SOMEF is designed to work primarily with repositories written in English.  
Repositories in other languages may not be processed as effectively, and results could be incomplete or less accurate.


## Repository versions: default behavior, branch and tag

SOMEF allows analyzing specific versions of a repository. If no version is specified, SOMEF will analyze the default branch of the repository (usually `main` or `master`). The following options let you control exactly which version of the codebase is inspected.

### Default behavior

If neither `--branch` nor `--tag` is provided, SOMEF will:

- Clone the repository.
- Detect and analyze the **default branch** set up in github.

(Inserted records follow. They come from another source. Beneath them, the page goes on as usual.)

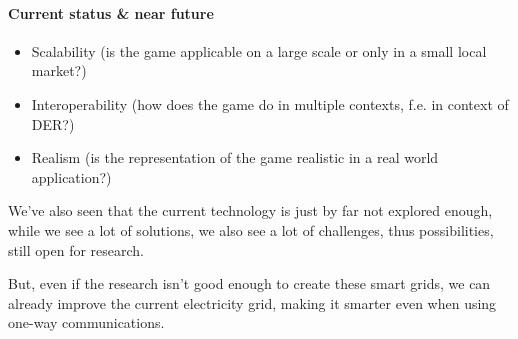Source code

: \paragraph{Current status \& near future}


\begin{itemize}
	\item Scalability (is the game applicable on a large scale or only in a small local market?)
	\item Interoperability (how does the game do in multiple contexts, f.e. in context of DER?)
	\item Realism (is the representation of the game realistic in a real world application?)
\end{itemize}



We've also seen that the current technology is just by far not explored enough, while we see a lot of solutions, we also see a lot of challenges, thus possibilities, still open for research. 

But, even if the research  isn't good enough to create these smart grids, we can already improve the current electricity grid, making it smarter even when using one-way communications. \cite{AgarwalCui2012}


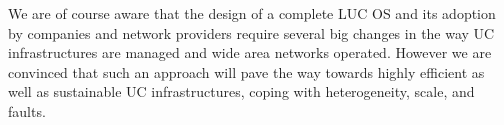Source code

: We are of course aware that the design of a complete LUC OS and its adoption by
companies and network providers require several big changes in the way UC
infrastructures are managed and wide area networks operated. However we are
convinced that such an approach will pave the way towards highly efficient as
well as sustainable UC infrastructures, coping with heterogeneity, scale, and
faults. 


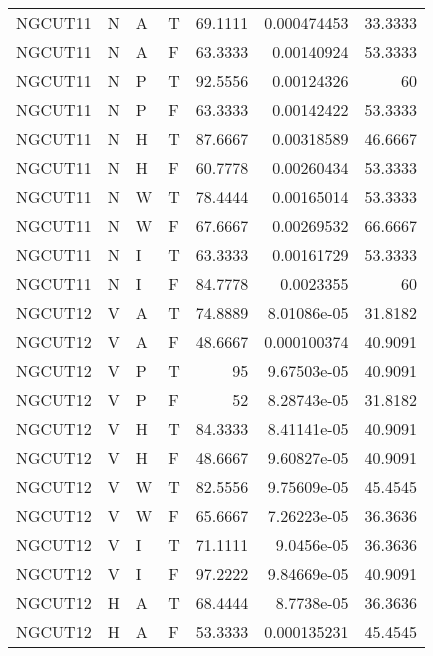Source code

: \begin{longtable}{llllrrr}
    NGCUT11  & N     & A     & T          & 69.1111    & 0.000474453 & 33.3333  \\
    NGCUT11  & N     & A     & F          & 63.3333    & 0.00140924  & 53.3333  \\
    NGCUT11  & N     & P     & T          & 92.5556    & 0.00124326  & 60       \\
    NGCUT11  & N     & P     & F          & 63.3333    & 0.00142422  & 53.3333  \\
    NGCUT11  & N     & H     & T          & 87.6667    & 0.00318589  & 46.6667  \\
    NGCUT11  & N     & H     & F          & 60.7778    & 0.00260434  & 53.3333  \\
    NGCUT11  & N     & W     & T          & 78.4444    & 0.00165014  & 53.3333  \\
    NGCUT11  & N     & W     & F          & 67.6667    & 0.00269532  & 66.6667  \\
    NGCUT11  & N     & I     & T          & 63.3333    & 0.00161729  & 53.3333  \\
    NGCUT11  & N     & I     & F          & 84.7778    & 0.0023355   & 60       \\
    NGCUT12  & V     & A     & T          & 74.8889    & 8.01086e-05 & 31.8182  \\
    NGCUT12  & V     & A     & F          & 48.6667    & 0.000100374 & 40.9091  \\
    NGCUT12  & V     & P     & T          & 95         & 9.67503e-05 & 40.9091  \\
    NGCUT12  & V     & P     & F          & 52         & 8.28743e-05 & 31.8182  \\
    NGCUT12  & V     & H     & T          & 84.3333    & 8.41141e-05 & 40.9091  \\
    NGCUT12  & V     & H     & F          & 48.6667    & 9.60827e-05 & 40.9091  \\
    NGCUT12  & V     & W     & T          & 82.5556    & 9.75609e-05 & 45.4545  \\
    NGCUT12  & V     & W     & F          & 65.6667    & 7.26223e-05 & 36.3636  \\
    NGCUT12  & V     & I     & T          & 71.1111    & 9.0456e-05  & 36.3636  \\
    NGCUT12  & V     & I     & F          & 97.2222    & 9.84669e-05 & 40.9091  \\
    NGCUT12  & H     & A     & T          & 68.4444    & 8.7738e-05  & 36.3636  \\
    NGCUT12  & H     & A     & F          & 53.3333    & 0.000135231 & 45.4545  \\

\end{longtable}

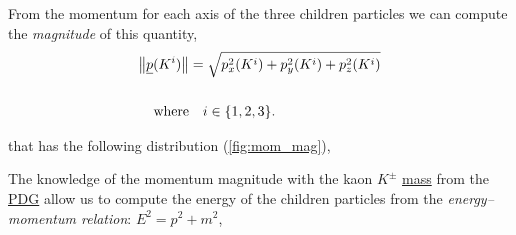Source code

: From the momentum for each axis of the three children particles we can compute the \emph{magnitude} of this quantity,
\begin{align}
   \norm {\underline{p}(K^i)} &= \sqrt{ p_{x}^2(K^i) + p_{y}^2(K^i) + p_{z}^2 (K^i)} \\ \notag\\
   \text{where} &\quad i \in \{1,2,3\}\text{.} \notag
\end{align}

that has the following distribution (\autoref{fig:mom_mag}),

\begin{figure}[H]
	\centering
	\caption{} %
	\label{fig:mom_mag}
\end{figure}

The knowledge of the momentum magnitude with the kaon $K^{\pm}$ \href{https://pdglive.lbl.gov/Particle.action?node=S010&home=sumtabM}{mass} from the \href{https://pdglive.lbl.gov/Viewer.action}{PDG} \cite{PDG} allow us to compute the energy of the children particles from the \emph{energy–momentum relation}: $E^2 = p^2 +m^2$,

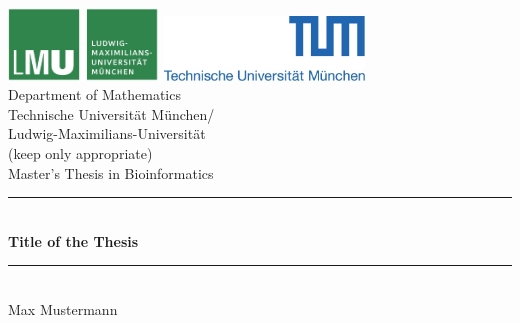 \documentclass[pdftex,12pt,a4paper]{report}
\newcommand{\HRule}{\rule{\linewidth}{0.5mm}}
\begin{document}
\begin{titlepage}


\sffamily

\begin{center}


\includegraphics[width=0.3\textwidth]{logo2.jpg}
\hfill
\includegraphics[width=0.4\textwidth]{logo1.jpg}  
\\[5cm]

{\LARGE Department of Mathematics}\\[0.5cm]
{Technische Universit\"at M\"unchen/}\\
{Ludwig-Maximilians-Universit\"at}\\
(keep only appropriate)\\[2cm]
{\Large Master's Thesis in Bioinformatics}\\[1.5cm]

\HRule \\[0.4cm]
{ \huge \bfseries Title of the Thesis}\\[0.4cm]

\HRule \\[1.5cm]

{\Large Max Mustermann}\\[2.5cm]

\vfill
\end{center}
\end{titlepage}
\pagestyle{empty}
\end{document}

This is the recommended option when you want to describe the current version of a a project.

### Using a branch

```bash
somef describe -r <repo_url> --branch <branch_name> ...
somef describe -r <repo_url> --b <branch_name> ...
```

Forces SOMEF to analyze a specific branch of the repository.

Useful when:

- The project maintains development, release or feature branches.
- You need to compare metadata across branches.
- You want to reproduce an analysis on a branch that is not the default one.

### Using a tag

```bash
somef describe -r <repo_url> --tag <tag_name> ...
```

Analyzes a specific tagged version of the repository.

Recommended when:

- You need reproducible results (tags do not change over time).
- You want to document a released version of the software.
- You integrate SOMEF into pipelines that operate on versioned artifacts.

### Restrictions

- `--branch` and `--tag` are mutually exclusive.
- If either option is provided, it overrides the default branch behavior.